You’ll find them in team meetings, on client calls, in your inbox at 11:45pm, and sometimes even at your own dinner table.


They don’t just cause stress.


They drain energy, derail progress, and worst of all, they can make you question your own response.


The real danger isn’t just them—it’s what happens when you start acting like them.


When you mirror their behavior, when you let their tone set your tone, when you hand over your calm in the heat of the moment—that’s when they’ve won without even trying.


You can’t control difficult people.


But you can control how much power they have over you.


And that’s a skill worth practicing.


Because in high-pressure moments, the people who keep their calm end up being the ones who move decisions forward, keep relationships intact, and walk away without regrets.


This article is not about being “the bigger person.”


It’s about being the calmer one.


Calm isn’t passive. Calm is strategy.


And here’s how to make it yours.


Know the “Pull” Before It Owns You


Conflict is often less about the words spoken and more about what’s happening inside your body.


Your heart rate spikes. Your jaw tightens.


Your focus narrows until all you can see is the problem standing right in front of you.


That’s your nervous system flooding your body with stress hormones, pulling you into fight-or-flight mode.


When you’re flooded, your ability to think clearly drops.


Your responses become sharp, defensive, or withdrawn.


You stop listening and start reacting.


Research shows it takes roughly twenty minutes for your body to reset after this state.


That means once you’re there, no amount of “calm down” talk will help—you need space.


The key is to notice the pull before it takes over.


Recognize the signals: clenched fists, rising voice, racing thoughts.


That’s your cue to pause.


By naming what’s happening—“I’m getting pulled in”—you create a small window of choice.


That window is everything.


The 60-Second Reset You Can Use Anywhere


Not every heated moment gives you twenty minutes to cool down.


Sometimes you have sixty seconds to get it together before it’s your turn to speak.


That’s where a reset routine comes in.


Here’s one you can run anywhere—from the middle of a boardroom to the back of a Zoom call.


  1. Stop. Literally stop moving. Stop talking. Break the autopilot chain of reaction.
  2. Breathe in a box. Inhale for four, hold for four, exhale for four, hold for four. Repeat three times. It’s simple, but it physiologically shifts your body out of fight-or-flight mode.
  3. Name what you feel. One word only: “angry,” “stressed,” “anxious.” Neuroscience shows labeling feelings reduces the brain’s alarm response.
  4. Talk to yourself like you would a friend. Use your own name: “Okay, Taylor, what matters right now?” Research calls this distanced self-talk—and it works.

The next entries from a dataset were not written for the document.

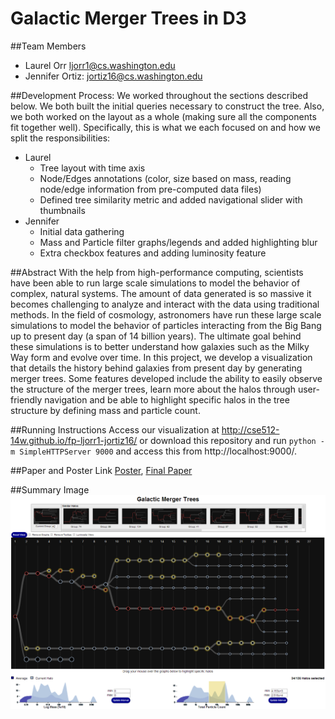Galactic Merger Trees in D3
===============

##Team Members
- Laurel Orr ljorr1@cs.washington.edu
- Jennifer Ortiz:  jortiz16@cs.washington.edu

##Development Process:
We worked throughout the sections described below. We both built the initial queries necessary to construct the tree. Also, we both worked on the layout as a whole (making sure all the components fit together well). Specifically, this is what we each focused on and how we split the responsibilities:

* Laurel
  * Tree layout with time axis
  * Node/Edges annotations (color, size based on mass, reading node/edge information from pre-computed data files)
  * Defined tree similarity metric and added navigational slider with thumbnails
* Jennifer
  * Initial data gathering
  * Mass and Particle filter graphs/legends and added highlighting blur
  * Extra checkbox features and adding luminosity feature

##Abstract
With the help from high-performance computing, scientists have been able to run large scale simulations to model the behavior of complex, natural systems. The amount of data generated is so massive it becomes challenging to analyze and interact with the data using traditional methods. In the field of cosmology, astronomers have run these large scale simulations to model the behavior of particles interacting from the Big Bang up to present day (a span of 14 billion years). The ultimate goal behind these simulations is to better understand how galaxies such as the Milky Way form and evolve over time. In this project, we develop a visualization that details the history behind galaxies from present day by generating merger trees. Some features developed include the ability to easily observe the structure of the merger trees, learn more about the halos through user-friendly navigation and be able to highlight specific halos in the tree structure by defining mass and particle count.

##Running Instructions
Access our visualization at http://cse512-14w.github.io/fp-ljorr1-jortiz16/ or download this repository and run `python -m SimpleHTTPServer 9000` and access this from http://localhost:9000/.

##Paper and Poster Link
[Poster](https://github.com/CSE512-14W/fp-ljorr1-jortiz16/raw/master/final/poster-ljorr1-jortiz16.pdf),
[Final Paper](https://github.com/CSE512-14W/fp-ljorr1-jortiz16/raw/master/final/paper-ljorr1-jortiz16.pdf) 

##Summary Image
![Image](https://github.com/CSE512-14W/fp-ljorr1-jortiz16/raw/master/summary.png)
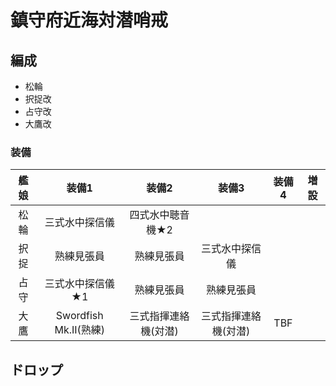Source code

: # 鎮守府近海対潜哨戒

## 編成

- 松輪
- 択捉改
- 占守改
- 大鷹改

### 装備

| 艦娘 | 装備1                   | 装備2                | 装備3                | 装備4 | 増設 |
| :-:  | :---------------------: | :----------------:   | :---------:          | :-:   | :-:  |
| 松輪 | 三式水中探信儀          | 四式水中聴音機★2     |                      |       |      |
| 択捉 | 熟練見張員              | 熟練見張員           | 三式水中探信儀       |       |      |
| 占守 | 三式水中探信儀★1        | 熟練見張員           | 熟練見張員           |       |      |
| 大鷹 | Swordfish Mk.II(熟練)   | 三式指揮連絡機(対潜) | 三式指揮連絡機(対潜) | TBF   |      |

## ドロップ
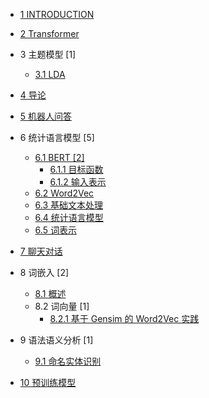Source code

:   - [1 INTRODUCTION](/INTRODUCTION.md)
  - [2 Transformer](/Transformer/README.md)
    
  - 3 主题模型 [1]
    - [3.1 LDA](/主题模型/LDA.md)
  - [4 导论](/导论/README.md)
    
  - [5 机器人问答](/机器人问答/README.md)
    
  - 6 统计语言模型 [5]
    - [6.1 BERT [2]](/统计语言模型/BERT/README.md)
      - [6.1.1 目标函数](/统计语言模型/BERT/目标函数.md)
      - [6.1.2 输入表示](/统计语言模型/BERT/输入表示.md)
    - [6.2 Word2Vec](/统计语言模型/Word2Vec.md)
    - [6.3 基础文本处理](/统计语言模型/基础文本处理.md)
    - [6.4 统计语言模型](/统计语言模型/统计语言模型.md)
    - [6.5 词表示](/统计语言模型/词表示.md)
  - [7 聊天对话](/聊天对话/README.md)
    
  - 8 词嵌入 [2]
    - [8.1 概述](/词嵌入/概述.md)
    - 8.2 词向量 [1]
      - [8.2.1 基于 Gensim 的 Word2Vec 实践](/词嵌入/词向量/基于%20Gensim%20的%20Word2Vec%20实践.md)
  - 9 语法语义分析 [1]
    - [9.1 命名实体识别](/语法语义分析/命名实体识别.md)
  - [10 预训练模型](/预训练模型/README.md)
    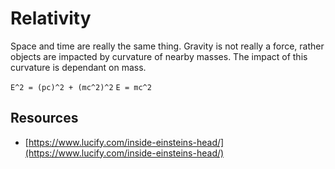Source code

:# Relativity

Space and time are really the same thing. Gravity is not really a force, rather objects are impacted by curvature of nearby masses. The impact of this curvature is dependant on mass.

`E^2 = (pc)^2 + (mc^2)^2` `E = mc^2`

## Resources

* [https://www.lucify.com/inside-einsteins-head/](https://www.lucify.com/inside-einsteins-head/)
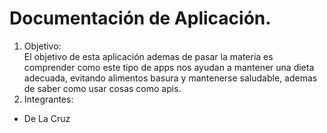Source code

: # Documentación de Aplicación.

1. Objetivo:  
El objetivo de esta aplicación ademas de pasar la materia es comprender como este tipo de apps nos ayudan a mantener una dieta adecuada, evitando alimentos basura y mantenerse saludable, ademas de saber como usar cosas como apis.
2. Integrantes:
- De La Cruz 
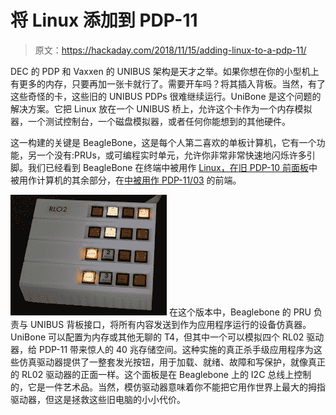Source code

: # 将 Linux 添加到 PDP-11

> 原文：<https://hackaday.com/2018/11/15/adding-linux-to-a-pdp-11/>

DEC 的 PDP 和 Vaxxen 的 UNIBUS 架构是天才之举。如果你想在你的小型机上有更多的内存，只要再加一张卡就行了。需要开车吗？将其插入背板。当然，有了这些奇怪的卡，这些旧的 UNIBUS PDPs 很难继续运行。UniBone 是这个问题的解决方案。它把 Linux 放在一个 UNIBUS 桥上，允许这个卡作为一个内存模拟器，一个测试控制台，一个磁盘模拟器，或者任何你能想到的其他硬件。

这一构建的关键是 BeagleBone，这是每个人第二喜欢的单板计算机，它有一个功能，另一个没有:PRUs，或可编程实时单元，允许你非常非常快速地闪烁许多引脚。我们已经看到 BeagleBone 在终端中被用作 [Linux，在](https://hackaday.com/2012/03/07/vintage-vt100-terminal-computing-with-a-beaglebone/)[旧 PDP-10 前面板](https://hackaday.com/2014/10/28/restoring-a-pdp-10-console-panel/)中被用作计算机的其余部分，在[中被用作 PDP-11/03](https://hackaday.com/2017/04/26/a-modern-day-pdp-11-front-end/) 的前端。

[![](img/0b5d2939ba1ad147ec69596efb0ddf1e.png)](https://hackaday.com/wp-content/uploads/2018/11/rl02-panel-tilted.jpg) 在这个版本中，Beaglebone 的 PRU 负责与 UNIBUS 背板接口，将所有内容发送到作为应用程序运行的设备仿真器。UniBone 可以配置为内存或其他无聊的 T4，但其中一个可以模拟四个 RL02 驱动器，给 PDP-11 带来惊人的 40 兆存储空间。这种实施的真正杀手级应用程序为这些仿真驱动器提供了一整套发光按钮，用于加载、就绪、故障和写保护，就像真正的 RL02 驱动器的正面一样。这个面板是在 Beaglebone 上的 I2C 总线上控制的，它是一件艺术品。当然，模仿驱动器意味着你不能把它用作世界上最大的拇指驱动器，但这是拯救这些旧电脑的小小代价。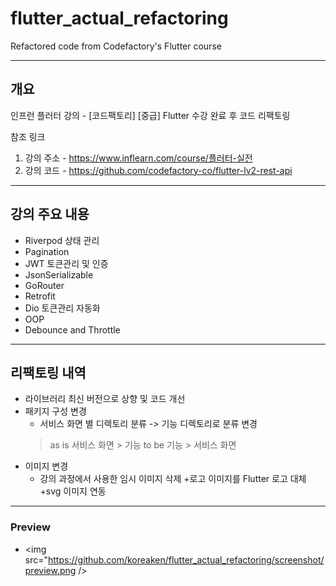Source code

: # flutter_actual_refactoring

Refactored code from Codefactory's Flutter course

----------
## 개요
인프런 플러터 강의 - [코드팩토리] [중급] Flutter 수강 완료 후 코드 리팩토링

참조 링크
1. 강의 주소 - https://www.inflearn.com/course/플러터-실전
2. 강의 코드 - https://github.com/codefactory-co/flutter-lv2-rest-api
----------
## 강의 주요 내용
+ Riverpod 상태 관리
+ Pagination 
+ JWT 토큰관리 및 인증
+ JsonSerializable
+ GoRouter
+ Retrofit
+ Dio 토큰관리 자동화
+ OOP
+ Debounce and Throttle
----------
## 리팩토링 내역
+ 라이브러리 최신 버전으로 상향 및 코드 개선
+ 패키지 구성 변경
  + 서비스 화면 별 디렉토리 분류 -> 기능 디렉토리로 분류 변경
  > as is
    > 서비스 화면
      > 기능
  > to be
    > 기능
      > 서비스 화면
+ 이미지 변경
  + 강의 과정에서 사용한 임시 이미지 삭제
  +로고 이미지를 Flutter 로고 대체
  +svg 이미지 연동
----------
### Preview
+ <img src="https://github.com/koreaken/flutter_actual_refactoring/screenshot/preview.png />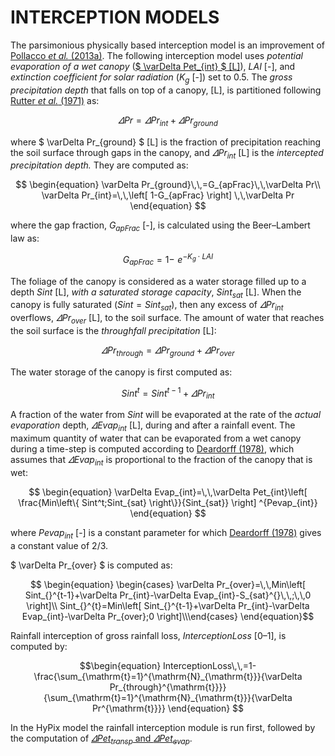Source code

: <!-- MathJax -->

<script type="text/x-mathjax-config">
    MathJax.Hub.Config({
		     TeX: {
      equationNumbers: {
        autoNumber: "AMS"
      }
    },
      tex2jax: {
        skipTags: ['script', 'noscript', 'style', 'textarea', 'pre'],
        inlineMath: [['$','$']]
      }
    });
  </script>

<script id="MathJax-script" async src="https://cdn.mathjax.org/mathjax/latest/MathJax.js?config=TeX-MML-AM_CHTML"></script>

# INTERCEPTION MODELS

The parsimonious physically based interception model is an improvement of [Pollacco *et al.* (2013a)](#_ENREF_21). The following interception model uses *potential evaporation of a wet canopy* ([$ \varDelta Pet_{int} $ [L]](https://manaakiwhenua.github.io/SoilWater_ToolBox.jl/HYPIX/Potential_evapotranspiration)), $LAI$ [-], and *extinction coefficient for solar radiation* ($K_{g}$ [-]) set to 0.5. The *gross precipitation depth* that falls on top of a canopy, [L], is partitioned following [Rutter *et al.* (1971)](#_ENREF_22) as:

$$
\begin{equation} 
	\varDelta Pr\,\,=\,\,\varDelta Pr_{int}+\varDelta Pr_{ground}
\end{equation}
$$

where  $ \varDelta Pr_{ground} $ [L] is the fraction of precipitation reaching the soil surface through gaps in the canopy, and $\varDelta Pr_{int}$ [L] is the *intercepted precipitation depth.* They are computed as:

$$
\begin{equation}
 \varDelta Pr_{ground}\,\,=G_{apFrac}\,\,\varDelta Pr\\                                                               \varDelta Pr_{int}=\,\,\left[ 1-G_{apFrac} \right] \,\,\varDelta Pr 
 \end{equation}
$$

where the gap fraction, $G_{apFrac}$ [-], is calculated using the Beer–Lambert law as:

$$
\begin{equation}
G_{apFrac}=1-\,\,e^{-K_g⋅LAI}
 \end{equation}
$$

The foliage of the canopy is considered as a water storage filled up to a depth $Sint$ [L], *with a saturated storage capacity*, $Sint_{sat}$ [L]. When the canopy is fully saturated ($Sint=Sint_{sat}$), then any excess of $\varDelta Pr_{int}$ overflows, $\varDelta Pr_{over}$ [L], to the soil surface. The amount of water that reaches the soil surface is the *throughfall precipitation* [L]:

$$
\begin{equation}
 \varDelta Pr_{through}=\varDelta Pr_{ground}+\varDelta Pr_{over} 
 \end{equation}
$$

The water storage of the canopy is first computed as:

$$
\begin{equation}
 Sint^t=Sint^{t-1}+\varDelta Pr_{int} 
 \end{equation}
$$

A fraction of the water from $Sint$ will be evaporated at the rate of the *actual evaporation* depth, $\varDelta Evap_{int}$ [L], during and after a rainfall event. The maximum quantity of water that can be evaporated from a wet canopy during a time-step is computed according to [Deardorff (1978)](#_ENREF_3), which assumes that $\varDelta Evap_{int}$ is proportional to the fraction of the canopy that is wet:

$$
\begin{equation}
 \varDelta Evap_{int}=\,\,\varDelta Pet_{int}\left[ \frac{Min\left\{ Sint^t;Sint_{sat} \right\}}{Sint_{sat}} \right] ^{Pevap_{int}} 
\end{equation}
$$

where $Pevap_{int}$ [-] is a constant parameter for which [Deardorff (1978)](#_ENREF_3) gives a constant value of 2/3.

$ \varDelta Pr_{over} $ is computed as:

$$
\begin{equation}
\begin{cases}                                                               \varDelta Pr_{over}=\,\,Min\left[ Sint_{}^{t-1}+\varDelta Pr_{int}-\varDelta Evap_{int}-S_{sat}^{}\,\,;\,\,0 \right]\\                                                       Sint_{}^{t}=Min\left[ Sint_{}^{t-1}+\varDelta Pr_{int}-\varDelta Evap_{int}-\varDelta Pr_{over};0 \right]\\\end{cases} 
\end{equation}$$  

Rainfall interception of gross rainfall loss, $InterceptionLoss$ [0–1], is computed by:

$$\begin{equation}
 InterceptionLoss\,\,=1-\frac{\sum_{\mathrm{t}=1}^{\mathrm{N}_{\mathrm{t}}}{\varDelta Pr_{through}^{\mathrm{t}}}}{\sum_{\mathrm{t}=1}^{\mathrm{N}_{\mathrm{t}}}{\varDelta Pr^{\mathrm{t}}}} 
\end{equation}
$$

In the HyPix model the rainfall interception module is run first, followed by the computation of [$\varDelta Pet_{transp}$ and $\varDelta Pet_{evap}$](https://manaakiwhenua.github.io/SoilWater_ToolBox.jl/HYPIX/Interceptionhttps://manaakiwhenua.github.io/SoilWater_ToolBox.jl/HYPIX/Potential_evapotranspiration).
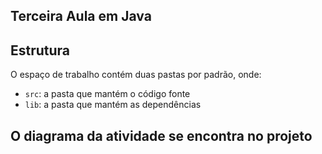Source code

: ## Terceira Aula em Java


## Estrutura

O espaço de trabalho contém duas pastas por padrão, onde:

- `src`: a pasta que mantém o código fonte
- `lib`: a pasta que mantém as dependências



## O diagrama da atividade se encontra no projeto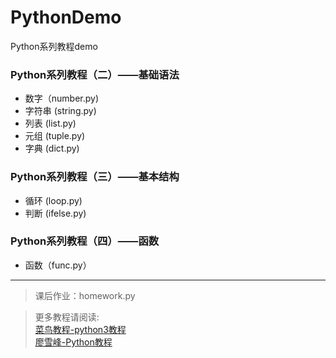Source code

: # PythonDemo
Python系列教程demo

### Python系列教程（二）——基础语法
* 数字（number.py)
* 字符串 (string.py)
* 列表 (list.py)
* 元组 (tuple.py)
* 字典 (dict.py)

### Python系列教程（三）——基本结构
* 循环 (loop.py)
* 判断 (ifelse.py)

### Python系列教程（四）——函数
* 函数（func.py）


***
>课后作业：homework.py

>更多教程请阅读:   
>[菜鸟教程-python3教程](http://www.runoob.com/python3/python3-tutorial.html)   
>[廖雪峰-Python教程 ](https://www.liaoxuefeng.com/wiki/0014316089557264a6b348958f449949df42a6d3a2e542c000)    

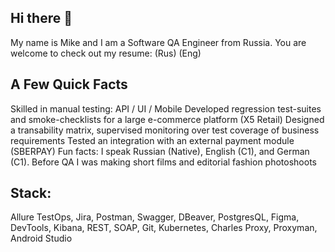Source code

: ## Hi there 👋

My name is Mike and I am a Software QA Engineer from Russia. You are welcome to check out my resume: (Rus) (Eng)

## A Few Quick Facts

Skilled in manual testing: API / UI / Mobile
Developed regression test-suites and smoke-checklists for a large e-commerce platform (X5 Retail)
Designed a transability matrix, supervised monitoring over test coverage of business requirements
Tested an integration with an external payment module (SBERPAY)
Fun facts: I speak Russian (Native), English (C1), and German (C1). Before QA I was making short films and editorial fashion photoshoots

## Stack: 

Allure TestOps, Jira, Postman, Swagger, DBeaver, PostgresQL, Figma, DevTools, Kibana, REST, SOAP, Git, Kubernetes, Charles Proxy, Proxyman, Android Studio
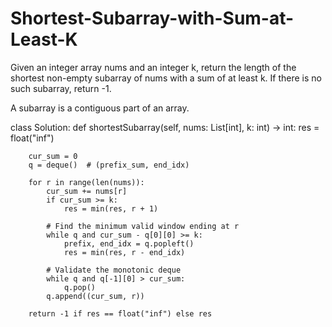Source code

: # Shortest-Subarray-with-Sum-at-Least-K

Given an integer array nums and an integer k, return the length of the shortest non-empty subarray of nums with a sum of at least k. If there is no such subarray, return -1.

A subarray is a contiguous part of an array.

class Solution:
    def shortestSubarray(self, nums: List[int], k: int) -> int:
        res = float("inf")

        cur_sum = 0
        q = deque()  # (prefix_sum, end_idx)

        for r in range(len(nums)):
            cur_sum += nums[r]
            if cur_sum >= k:
                res = min(res, r + 1)

            # Find the minimum valid window ending at r
            while q and cur_sum - q[0][0] >= k:
                prefix, end_idx = q.popleft()
                res = min(res, r - end_idx)

            # Validate the monotonic deque
            while q and q[-1][0] > cur_sum:
                q.pop()
            q.append((cur_sum, r))

        return -1 if res == float("inf") else res
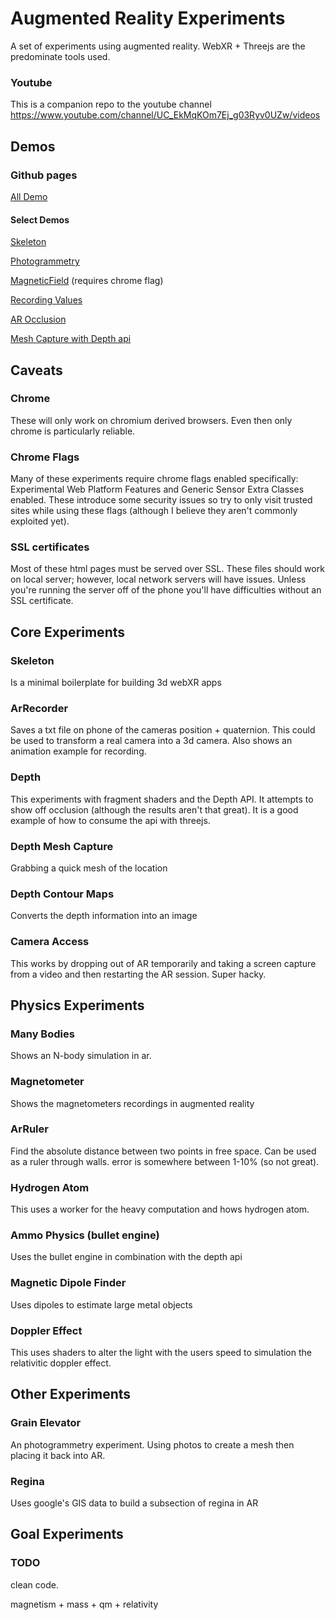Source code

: # Augmented Reality Experiments
A set of experiments using augmented reality. WebXR + Threejs are the predominate tools used. 

### Youtube
This is a companion repo to the youtube channel https://www.youtube.com/channel/UC_EkMqKOm7Ej_g03Ryv0UZw/videos

## Demos

### Github pages
[All Demo](https://graemeniedermayer.github.io/ArExperiments/) 

#### Select Demos
[Skeleton](https://graemeniedermayer.github.io/ArExperiments/html/ArSkeleton.html)

[Photogrammetry](https://graemeniedermayer.github.io/ArExperiments/html/Photogrammetry.html)

[MagneticField](https://graemeniedermayer.github.io/ArExperiments/html/MagneticField.html) (requires chrome flag)

[Recording Values](https://graemeniedermayer.github.io/ArExperiments/html/arRecord.html) 

[AR Occlusion](https://graemeniedermayer.github.io/ArExperiments/html/depthOcclusion.html) 

[Mesh Capture with Depth api](https://graemeniedermayer.github.io/ArExperiments/html/depthMesh.html) 

## Caveats

### Chrome
These will only work on chromium derived browsers. Even then only chrome is particularly reliable.

### Chrome Flags
Many of these experiments require chrome flags enabled specifically: Experimental Web Platform Features and Generic Sensor Extra Classes enabled. These introduce some security issues so try to only visit trusted sites while using these flags (although I believe they aren't commonly exploited yet).

### SSL certificates
Most of these html pages must be served over SSL. These files should work on local server; however, local network servers will have issues. Unless you're running the server off of the phone you'll have difficulties without an SSL certificate.

## Core Experiments

### Skeleton
Is a minimal boilerplate for building 3d webXR apps

### ArRecorder
Saves a txt file on phone of the cameras position + quaternion. This could be used to transform a real camera into a 3d camera. Also shows an animation example for recording.

### Depth
This experiments with fragment shaders and the Depth API.  It attempts to show off occlusion (although the results aren't that great). It is a good example of how to consume the api with threejs.

### Depth Mesh Capture
Grabbing a quick mesh of the location

### Depth Contour Maps
Converts the depth information into an image

### Camera Access
This works by dropping out of AR temporarily and taking a screen capture from a video and then restarting the AR session. Super hacky.

## Physics Experiments

### Many Bodies
Shows an N-body simulation in ar.

### Magnetometer
Shows the magnetometers recordings in augmented reality 

### ArRuler
Find the absolute distance between two points in free space. Can be used as a ruler through walls. error is somewhere between 1-10% (so not great).

### Hydrogen Atom
This uses a worker for the heavy computation and hows hydrogen atom. 

### Ammo Physics (bullet engine)
Uses the bullet engine in combination with the depth api

### Magnetic Dipole Finder
Uses dipoles to estimate large metal objects

### Doppler Effect
This uses shaders to alter the light with the users speed to simulation the relativitic doppler effect.

## Other Experiments

### Grain Elevator
An photogrammetry experiment. Using photos to create a mesh then placing it back into AR.

### Regina
Uses google's GIS data to build a subsection of regina in AR

## Goal Experiments
 
### TODO
clean code.

magnetism + mass + qm + relativity
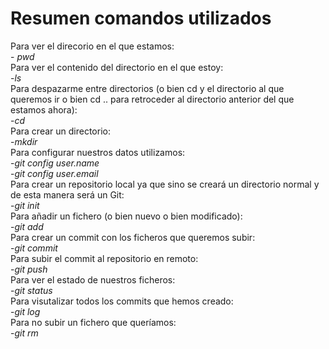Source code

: # Resumen comandos utilizados

Para ver el direcorio en el que estamos:   
    - _pwd_   
Para ver el contenido del directorio en el que estoy:  
    -_ls_  
Para despazarme entre directorios (o bien cd y el directorio al que queremos ir o bien cd .. para retroceder al directorio anterior del que estamos ahora):  
    -_cd_  
Para crear un directorio:  
    -_mkdir_  
Para configurar nuestros datos utilizamos:  
    -_git config user.name_  
    -_git config user.email_  
Para crear un repositorio local ya que sino se creará un directorio normal y de esta manera será un Git:  
    -_git init_  
Para añadir un fichero (o bien nuevo o bien modificado):  
    -_git add_  
Para crear un commit con los ficheros que queremos subir:  
    -_git commit_  
Para subir el commit al repositorio en remoto:  
    -_git push_  
Para ver el estado de nuestros ficheros:  
    -_git status_  
Para visutalizar todos los commits que hemos creado:  
    -_git log_  
Para no subir un fichero que queríamos:  
    -_git rm_
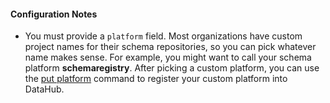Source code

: #### Configuration Notes

- You must provide a `platform` field. Most organizations have custom project names for their schema repositories, so you can pick whatever name makes sense. For example, you might want to call your schema platform **schemaregistry**. After picking a custom platform, you can use the [put platform](../../../../docs/cli.md#put-platform) command to register your custom platform into DataHub.
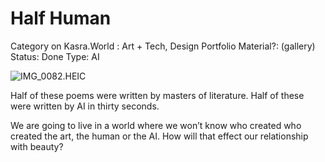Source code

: # Half Human

Category on Kasra.World : Art + Tech, Design
Portfolio Material?: (gallery)
Status: Done
Type: AI

![IMG_0082.HEIC](IMG_0082.heic)

Half of these poems were written by masters of literature.
Half of these were written by AI in thirty seconds.

We are going to live in a world where we won’t know who created who created the art, the human or the AI.
How will that effect our relationship with beauty?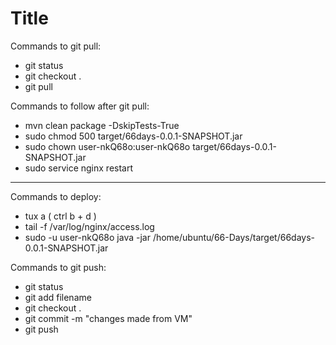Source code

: # Title
Commands to git pull:
- git status
- git checkout .
- git pull


Commands to follow after git pull:
- mvn clean package -DskipTests-True
- sudo chmod 500 target/66days-0.0.1-SNAPSHOT.jar
- sudo chown user-nkQ68o:user-nkQ68o target/66days-0.0.1-SNAPSHOT.jar
- sudo service nginx restart



------------------------------------------------------------------------------------------
Commands to deploy:
- tux a 	( ctrl b + d )
- tail -f /var/log/nginx/access.log
- sudo -u user-nkQ68o java -jar /home/ubuntu/66-Days/target/66days-0.0.1-SNAPSHOT.jar


Commands to git push:
- git status
- git add filename
- git checkout .
- git commit -m "changes made from VM"
- git push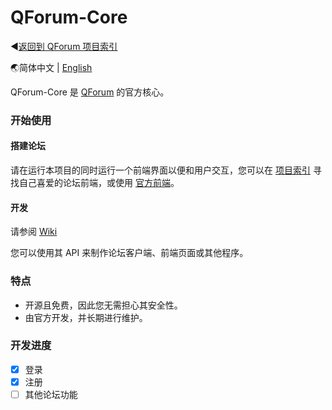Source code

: # QForum-Core

◀[返回到 QForum 项目索引](https://github.com/JackuXL/QForum)

🌏简体中文 | [English](https://github.com/JackuXL/QForum-MaterialTheme/blob/master/README_EN.md)

QForum-Core 是 [QForum](https://github.com/JackuXL/QForum) 的官方核心。

### 开始使用

#### 搭建论坛

请在运行本项目的同时运行一个前端界面以便和用户交互，您可以在 [项目索引](https://github.com/JackuXL/QForum) 寻找自己喜爱的论坛前端，或使用 [官方前端](https://github.com/JackuXL/QForum-MaterialTheme)。

#### 开发

请参阅 [Wiki](https://github.com/JackuXL/QForum-Core/wiki/%E5%BC%80%E6%94%BE%E6%8E%A5%E5%8F%A3-API)

您可以使用其 API 来制作论坛客户端、前端页面或其他程序。

### 特点

- 开源且免费，因此您无需担心其安全性。
- 由官方开发，并长期进行维护。

### 开发进度

- [x] 登录
- [x] 注册
- [ ] 其他论坛功能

This one-minute reset won’t solve the problem in front of you, but it will put you back in the driver’s seat of your response.


That’s all you need to keep the upper hand.


Pick Your Lane—Engage, Redirect, or Exit


Once you’ve steadied yourself, the next step is choosing how to respond.


Not every situation deserves the same energy. Think of it like three lanes.


A) Engage (when they’re heated but reachable)


When someone is upset but not unreachable, engagement can actually shift the entire tone.


The tool here is empathy—not agreement, but acknowledgment.


Real Example:


I once sat in a product planning meeting where a teammate slammed their notebook shut and said, “Nobody listens to me—this is pointless.”


The air went thick. Instead of correcting them or shutting it down, I said:


“It sounds like you feel the timeline is unrealistic and your concerns haven’t been addressed. Did I get that right?”


That simple reflection disarmed them.


Instead of spiraling, they confirmed what was bothering them and, for the first time that day, the conversation moved toward problem-solving.


B) Redirect (when behavior crosses a line)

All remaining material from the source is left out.